T3O: typo3.org relaunch week off to a good start

Categories: Community Created by ben van 't ende

24 people from 6 different nations gathered in the Linux Hotel, Essen on Saturday the 16th of April to start work on the relaunch of typo3.org with participants coming from as far as Texas, USA and Iceland. The location of the hotel, on the outskirts of Essen, Germany, is an extra-ordinary relaxed environment to work in. The magnificent spring weather also has a positive influence on our work.

 

The Linux Hotel organisation supports the Free Software Foundation Europe and co-organizes LinuxTag in Berlin, where TYPO3 will be present as well. The rooms at the Linux Hotel are equipped with all the gear a geek can wish for and of course connectivity to the internet is there in various forms.

The first half day was mostly getting to know each other and preparing infrastructure and project management methodology. It is the first TYPO3 event for many attendees. Our goal is to have a new window to the world for TYPO3 users, decisionmakers and developers alike.
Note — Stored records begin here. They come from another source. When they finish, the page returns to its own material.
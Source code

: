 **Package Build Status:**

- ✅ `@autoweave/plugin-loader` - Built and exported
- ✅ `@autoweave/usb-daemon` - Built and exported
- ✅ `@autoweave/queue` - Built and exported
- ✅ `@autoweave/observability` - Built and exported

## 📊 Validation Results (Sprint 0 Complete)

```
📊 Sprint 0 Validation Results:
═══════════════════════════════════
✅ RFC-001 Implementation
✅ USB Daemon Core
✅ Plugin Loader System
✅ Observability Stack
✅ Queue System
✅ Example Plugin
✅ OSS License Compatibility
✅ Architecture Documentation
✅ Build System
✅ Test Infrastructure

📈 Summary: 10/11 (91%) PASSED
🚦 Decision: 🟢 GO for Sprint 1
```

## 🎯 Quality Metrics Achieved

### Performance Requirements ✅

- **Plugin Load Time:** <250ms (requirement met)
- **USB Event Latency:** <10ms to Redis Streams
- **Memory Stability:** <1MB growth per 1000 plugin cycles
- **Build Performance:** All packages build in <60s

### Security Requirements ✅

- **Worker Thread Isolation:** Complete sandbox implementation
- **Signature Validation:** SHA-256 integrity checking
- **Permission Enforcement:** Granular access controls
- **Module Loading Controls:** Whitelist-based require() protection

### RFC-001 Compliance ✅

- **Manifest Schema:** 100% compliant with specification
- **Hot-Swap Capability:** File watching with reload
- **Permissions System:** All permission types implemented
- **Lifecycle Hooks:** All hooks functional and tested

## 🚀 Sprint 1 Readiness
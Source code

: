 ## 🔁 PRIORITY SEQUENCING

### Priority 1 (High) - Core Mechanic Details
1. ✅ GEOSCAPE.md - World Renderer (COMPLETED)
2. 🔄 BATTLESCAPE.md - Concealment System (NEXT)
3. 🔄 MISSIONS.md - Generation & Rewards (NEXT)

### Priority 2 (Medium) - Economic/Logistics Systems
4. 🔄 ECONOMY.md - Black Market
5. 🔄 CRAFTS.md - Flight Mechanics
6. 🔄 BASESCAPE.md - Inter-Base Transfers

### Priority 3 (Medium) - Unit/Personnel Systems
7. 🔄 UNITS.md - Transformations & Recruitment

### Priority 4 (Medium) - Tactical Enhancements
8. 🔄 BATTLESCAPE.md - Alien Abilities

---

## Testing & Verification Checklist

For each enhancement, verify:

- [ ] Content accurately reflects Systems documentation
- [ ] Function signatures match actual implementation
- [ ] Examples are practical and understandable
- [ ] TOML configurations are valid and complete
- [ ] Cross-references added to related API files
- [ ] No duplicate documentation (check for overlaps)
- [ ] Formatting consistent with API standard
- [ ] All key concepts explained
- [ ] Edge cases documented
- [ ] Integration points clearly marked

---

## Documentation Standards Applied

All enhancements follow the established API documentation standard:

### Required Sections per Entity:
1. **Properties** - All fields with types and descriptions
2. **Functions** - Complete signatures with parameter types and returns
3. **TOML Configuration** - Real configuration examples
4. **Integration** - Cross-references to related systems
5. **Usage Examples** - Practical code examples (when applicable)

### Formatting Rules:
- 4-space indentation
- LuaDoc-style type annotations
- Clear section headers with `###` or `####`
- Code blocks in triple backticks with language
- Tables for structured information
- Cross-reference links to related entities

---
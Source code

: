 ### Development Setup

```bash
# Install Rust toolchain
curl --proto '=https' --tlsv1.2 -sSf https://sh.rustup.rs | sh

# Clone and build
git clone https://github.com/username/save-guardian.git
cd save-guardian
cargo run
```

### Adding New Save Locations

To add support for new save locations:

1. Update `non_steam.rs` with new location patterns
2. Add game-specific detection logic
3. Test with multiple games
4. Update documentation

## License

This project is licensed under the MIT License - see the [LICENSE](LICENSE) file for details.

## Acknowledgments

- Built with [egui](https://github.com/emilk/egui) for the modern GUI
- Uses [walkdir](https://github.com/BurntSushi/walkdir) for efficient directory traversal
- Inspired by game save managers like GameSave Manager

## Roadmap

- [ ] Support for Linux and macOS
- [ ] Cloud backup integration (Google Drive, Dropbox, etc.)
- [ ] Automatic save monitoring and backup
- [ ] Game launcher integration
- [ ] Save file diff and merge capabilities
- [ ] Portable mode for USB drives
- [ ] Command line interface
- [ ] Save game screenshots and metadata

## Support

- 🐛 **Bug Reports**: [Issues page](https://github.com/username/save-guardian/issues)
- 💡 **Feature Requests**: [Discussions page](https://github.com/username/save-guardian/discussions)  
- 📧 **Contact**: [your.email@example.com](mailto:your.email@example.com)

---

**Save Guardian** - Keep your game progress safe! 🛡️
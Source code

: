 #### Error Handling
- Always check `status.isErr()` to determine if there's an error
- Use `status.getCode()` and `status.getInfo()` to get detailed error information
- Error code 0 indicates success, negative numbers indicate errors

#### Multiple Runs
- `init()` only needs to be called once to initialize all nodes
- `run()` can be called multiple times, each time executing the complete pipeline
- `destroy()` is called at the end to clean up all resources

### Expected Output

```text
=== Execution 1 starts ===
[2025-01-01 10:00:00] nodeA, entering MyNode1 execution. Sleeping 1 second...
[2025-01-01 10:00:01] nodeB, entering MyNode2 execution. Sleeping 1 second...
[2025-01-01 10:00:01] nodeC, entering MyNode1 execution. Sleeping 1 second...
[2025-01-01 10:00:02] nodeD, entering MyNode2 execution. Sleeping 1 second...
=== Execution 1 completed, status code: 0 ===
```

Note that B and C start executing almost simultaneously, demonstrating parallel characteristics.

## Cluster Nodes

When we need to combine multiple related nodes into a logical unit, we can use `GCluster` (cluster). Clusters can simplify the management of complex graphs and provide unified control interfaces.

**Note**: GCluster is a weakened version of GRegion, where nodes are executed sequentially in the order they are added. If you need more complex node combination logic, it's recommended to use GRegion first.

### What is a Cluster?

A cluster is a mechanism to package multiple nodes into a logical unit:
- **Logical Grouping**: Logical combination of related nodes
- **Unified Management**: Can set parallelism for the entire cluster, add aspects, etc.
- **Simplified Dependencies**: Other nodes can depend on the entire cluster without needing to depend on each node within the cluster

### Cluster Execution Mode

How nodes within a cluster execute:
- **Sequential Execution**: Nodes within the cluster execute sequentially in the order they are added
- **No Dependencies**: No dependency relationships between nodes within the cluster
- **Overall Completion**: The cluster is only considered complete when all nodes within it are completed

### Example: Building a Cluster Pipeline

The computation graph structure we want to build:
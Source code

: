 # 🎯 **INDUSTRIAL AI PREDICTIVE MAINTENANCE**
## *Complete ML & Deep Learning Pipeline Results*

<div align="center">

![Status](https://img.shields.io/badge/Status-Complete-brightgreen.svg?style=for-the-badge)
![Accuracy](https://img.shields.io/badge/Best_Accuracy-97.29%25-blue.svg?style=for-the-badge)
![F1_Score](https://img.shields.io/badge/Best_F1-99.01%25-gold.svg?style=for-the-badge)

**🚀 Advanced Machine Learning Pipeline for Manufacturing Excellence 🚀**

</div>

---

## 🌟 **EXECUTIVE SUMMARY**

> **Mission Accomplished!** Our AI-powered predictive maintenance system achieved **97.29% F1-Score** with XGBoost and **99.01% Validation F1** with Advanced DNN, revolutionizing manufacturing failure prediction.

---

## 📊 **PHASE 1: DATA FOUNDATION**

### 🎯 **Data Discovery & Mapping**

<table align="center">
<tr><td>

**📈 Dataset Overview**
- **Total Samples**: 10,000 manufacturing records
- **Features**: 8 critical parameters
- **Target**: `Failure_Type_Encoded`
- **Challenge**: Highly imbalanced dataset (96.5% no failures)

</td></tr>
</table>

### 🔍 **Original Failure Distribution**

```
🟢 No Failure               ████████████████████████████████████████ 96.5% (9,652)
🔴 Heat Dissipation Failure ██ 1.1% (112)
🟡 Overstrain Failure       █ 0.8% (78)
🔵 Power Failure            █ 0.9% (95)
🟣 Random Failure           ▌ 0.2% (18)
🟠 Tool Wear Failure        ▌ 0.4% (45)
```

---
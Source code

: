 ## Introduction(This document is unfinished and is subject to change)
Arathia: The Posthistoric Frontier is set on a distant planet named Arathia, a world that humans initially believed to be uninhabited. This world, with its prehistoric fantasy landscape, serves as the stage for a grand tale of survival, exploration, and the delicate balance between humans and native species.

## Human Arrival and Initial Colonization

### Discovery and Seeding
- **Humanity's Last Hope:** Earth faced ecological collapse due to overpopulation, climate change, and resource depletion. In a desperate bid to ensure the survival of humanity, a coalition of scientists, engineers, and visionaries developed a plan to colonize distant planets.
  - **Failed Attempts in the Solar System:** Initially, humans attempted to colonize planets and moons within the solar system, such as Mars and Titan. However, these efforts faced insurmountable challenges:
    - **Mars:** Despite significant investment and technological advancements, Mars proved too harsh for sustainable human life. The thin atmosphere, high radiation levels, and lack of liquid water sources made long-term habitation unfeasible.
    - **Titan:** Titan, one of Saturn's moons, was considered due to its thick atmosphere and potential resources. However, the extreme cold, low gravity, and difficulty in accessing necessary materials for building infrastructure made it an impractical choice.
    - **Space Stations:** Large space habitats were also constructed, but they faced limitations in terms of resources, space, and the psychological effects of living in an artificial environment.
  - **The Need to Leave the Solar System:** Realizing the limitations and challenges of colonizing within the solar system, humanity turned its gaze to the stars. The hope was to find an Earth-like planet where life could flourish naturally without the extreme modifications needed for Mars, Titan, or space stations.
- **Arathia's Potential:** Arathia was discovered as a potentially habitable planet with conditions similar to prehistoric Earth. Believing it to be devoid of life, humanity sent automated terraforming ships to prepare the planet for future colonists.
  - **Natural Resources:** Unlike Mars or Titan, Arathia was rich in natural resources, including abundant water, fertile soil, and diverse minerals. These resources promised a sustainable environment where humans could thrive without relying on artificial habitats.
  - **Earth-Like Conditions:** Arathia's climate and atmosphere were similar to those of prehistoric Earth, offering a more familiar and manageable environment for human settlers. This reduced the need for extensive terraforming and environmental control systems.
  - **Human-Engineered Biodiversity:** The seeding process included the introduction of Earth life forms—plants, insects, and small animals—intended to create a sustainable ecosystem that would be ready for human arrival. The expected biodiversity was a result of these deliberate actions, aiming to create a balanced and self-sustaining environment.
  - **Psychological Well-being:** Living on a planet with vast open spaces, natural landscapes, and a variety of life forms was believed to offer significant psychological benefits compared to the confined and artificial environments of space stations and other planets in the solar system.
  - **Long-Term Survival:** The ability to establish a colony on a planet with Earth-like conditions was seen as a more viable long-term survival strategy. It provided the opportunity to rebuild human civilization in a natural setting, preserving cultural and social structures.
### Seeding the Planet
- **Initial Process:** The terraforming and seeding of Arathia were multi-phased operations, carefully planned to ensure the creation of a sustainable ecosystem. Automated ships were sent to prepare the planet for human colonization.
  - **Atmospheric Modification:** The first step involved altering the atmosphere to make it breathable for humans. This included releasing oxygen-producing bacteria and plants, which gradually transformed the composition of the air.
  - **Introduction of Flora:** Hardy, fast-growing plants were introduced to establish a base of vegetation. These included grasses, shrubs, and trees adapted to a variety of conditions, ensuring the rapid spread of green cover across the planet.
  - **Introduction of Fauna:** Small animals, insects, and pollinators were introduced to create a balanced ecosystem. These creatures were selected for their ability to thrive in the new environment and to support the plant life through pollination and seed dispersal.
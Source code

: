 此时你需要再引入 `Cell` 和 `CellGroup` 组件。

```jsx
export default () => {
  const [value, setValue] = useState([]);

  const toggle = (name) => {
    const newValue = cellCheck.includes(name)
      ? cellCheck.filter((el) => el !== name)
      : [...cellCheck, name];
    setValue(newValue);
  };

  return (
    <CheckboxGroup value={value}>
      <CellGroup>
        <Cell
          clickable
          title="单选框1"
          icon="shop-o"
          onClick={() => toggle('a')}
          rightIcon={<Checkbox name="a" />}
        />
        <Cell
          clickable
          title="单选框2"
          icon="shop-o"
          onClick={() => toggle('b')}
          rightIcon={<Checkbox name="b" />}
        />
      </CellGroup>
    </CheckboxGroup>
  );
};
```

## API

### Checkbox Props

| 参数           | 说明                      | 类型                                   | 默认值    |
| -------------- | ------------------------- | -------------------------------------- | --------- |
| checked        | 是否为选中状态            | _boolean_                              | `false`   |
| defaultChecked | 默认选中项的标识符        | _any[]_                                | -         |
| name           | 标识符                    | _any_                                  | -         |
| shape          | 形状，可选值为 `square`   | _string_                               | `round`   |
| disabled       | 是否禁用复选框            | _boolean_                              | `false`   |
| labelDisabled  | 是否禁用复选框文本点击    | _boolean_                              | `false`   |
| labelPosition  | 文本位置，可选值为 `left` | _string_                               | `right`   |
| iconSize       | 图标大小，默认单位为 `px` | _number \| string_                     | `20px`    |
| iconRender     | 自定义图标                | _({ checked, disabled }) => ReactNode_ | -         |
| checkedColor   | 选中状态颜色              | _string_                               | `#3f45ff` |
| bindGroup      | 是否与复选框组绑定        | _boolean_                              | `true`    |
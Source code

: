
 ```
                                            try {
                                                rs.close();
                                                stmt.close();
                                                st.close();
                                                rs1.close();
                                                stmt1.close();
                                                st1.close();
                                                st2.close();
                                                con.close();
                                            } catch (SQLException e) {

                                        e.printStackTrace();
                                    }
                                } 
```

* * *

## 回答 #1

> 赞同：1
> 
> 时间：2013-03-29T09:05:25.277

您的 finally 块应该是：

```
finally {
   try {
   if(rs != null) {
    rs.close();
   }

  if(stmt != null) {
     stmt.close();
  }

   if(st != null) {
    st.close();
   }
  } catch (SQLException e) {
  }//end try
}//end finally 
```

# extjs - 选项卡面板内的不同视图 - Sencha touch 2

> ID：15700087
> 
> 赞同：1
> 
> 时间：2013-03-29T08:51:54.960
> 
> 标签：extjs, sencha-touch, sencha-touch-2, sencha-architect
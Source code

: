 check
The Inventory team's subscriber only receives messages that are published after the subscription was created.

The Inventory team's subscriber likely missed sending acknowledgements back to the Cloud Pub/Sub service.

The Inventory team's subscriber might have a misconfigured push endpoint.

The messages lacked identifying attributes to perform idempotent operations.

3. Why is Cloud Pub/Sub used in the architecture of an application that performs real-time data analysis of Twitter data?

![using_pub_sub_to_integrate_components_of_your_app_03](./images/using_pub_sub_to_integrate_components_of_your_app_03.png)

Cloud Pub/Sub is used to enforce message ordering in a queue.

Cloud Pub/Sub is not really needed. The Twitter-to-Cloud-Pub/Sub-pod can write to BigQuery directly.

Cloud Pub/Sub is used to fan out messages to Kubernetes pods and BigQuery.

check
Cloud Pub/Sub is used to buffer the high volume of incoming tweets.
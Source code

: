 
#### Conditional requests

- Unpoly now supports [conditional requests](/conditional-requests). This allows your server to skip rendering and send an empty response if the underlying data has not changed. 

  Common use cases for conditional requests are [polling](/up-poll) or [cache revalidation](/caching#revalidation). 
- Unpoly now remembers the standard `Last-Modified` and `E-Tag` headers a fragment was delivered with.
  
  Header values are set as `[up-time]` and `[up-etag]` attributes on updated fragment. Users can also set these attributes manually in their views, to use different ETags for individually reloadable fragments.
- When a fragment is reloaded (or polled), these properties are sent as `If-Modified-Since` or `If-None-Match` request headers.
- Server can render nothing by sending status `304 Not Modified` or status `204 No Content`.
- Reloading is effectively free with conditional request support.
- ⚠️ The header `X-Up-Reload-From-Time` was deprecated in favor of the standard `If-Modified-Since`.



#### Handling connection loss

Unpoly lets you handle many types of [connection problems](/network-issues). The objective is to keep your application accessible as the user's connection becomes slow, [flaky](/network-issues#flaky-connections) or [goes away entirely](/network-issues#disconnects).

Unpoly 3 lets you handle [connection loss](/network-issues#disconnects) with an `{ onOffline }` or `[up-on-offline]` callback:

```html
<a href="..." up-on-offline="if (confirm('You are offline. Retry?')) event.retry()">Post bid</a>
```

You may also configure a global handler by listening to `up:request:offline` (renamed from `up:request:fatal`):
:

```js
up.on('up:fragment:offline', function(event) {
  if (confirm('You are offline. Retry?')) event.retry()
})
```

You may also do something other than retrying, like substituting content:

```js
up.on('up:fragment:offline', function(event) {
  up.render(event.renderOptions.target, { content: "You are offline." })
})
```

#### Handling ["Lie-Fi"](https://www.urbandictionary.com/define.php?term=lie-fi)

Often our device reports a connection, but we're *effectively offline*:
It is our firm believe this will also be the start of new initiatives within the TYPO3 community.

Saturday evening was spent to create the first work packages and the project boards. The core management team created about fifty work packages during the first evening. During the days new tickets are created based on the migration of content and functionality from the current typo3.org to the new platform. At the time of writing this article the number of tickets has reached 185 and we have processed (burned) 75 of them as shown in this burndown chart. In the ideal world the green line will have to be very close to zero the coming Saturday morning.

On Saturday we also got introduced to the project management method Kanban by Eike and Sven. A lot of companies are using scrum as a method and Kanban has some similarities. We created the Kanban boards ourselves as you can see in the picture below. Basically most is done on paper without fancy software. Kanban uses different colored tickets representing priorities or length of a task. It needs no imagination to realise what a red card means. Only a certain amount of slots can be filled at one time on the board. That means that when a testing slot is full that slot first has to be cleared to enable the further flow from one phase to the other. Kanban was originally developed by Toyota as a scheduling system in their production system. It works very well in our workflow and has enabled high productivity so far.

A group of four managers take care of the overall proceedings this week. There is the extension development team, the front end team, the editorial team, the TER (extension repository) team and the solo Solr search team consisting only of the Solr specialist Ingo Renner. Each team has it's own manager. Two guys are taking care of the technical aspects concerning deployment of the website. A nice blade server (thanks to punkt.de) in the main building serves several clones of the new website. For deploying the new website we use Jenkins (formerly known as Hudson) for continuous integration. This means all the groups have there own environment and local machines for each developer and what is being developed there will be integrated into the deployment server.

While working on content migration, features and styling continued unabated at all times, a meeting like this is also an opportunity to meet face to face, create new bonds and socialise. In the mean time we are half way through the week (time-wise). It is hard to estimate where we will be on Saturday morning, but everyone is very focused and unified in the goal we have to create the new TYPO3 portal.

Thank you to all sponsors and participants for making this week possible. Special thanks to the Linux Hotel and the TYPO3 community for assisting us remotely.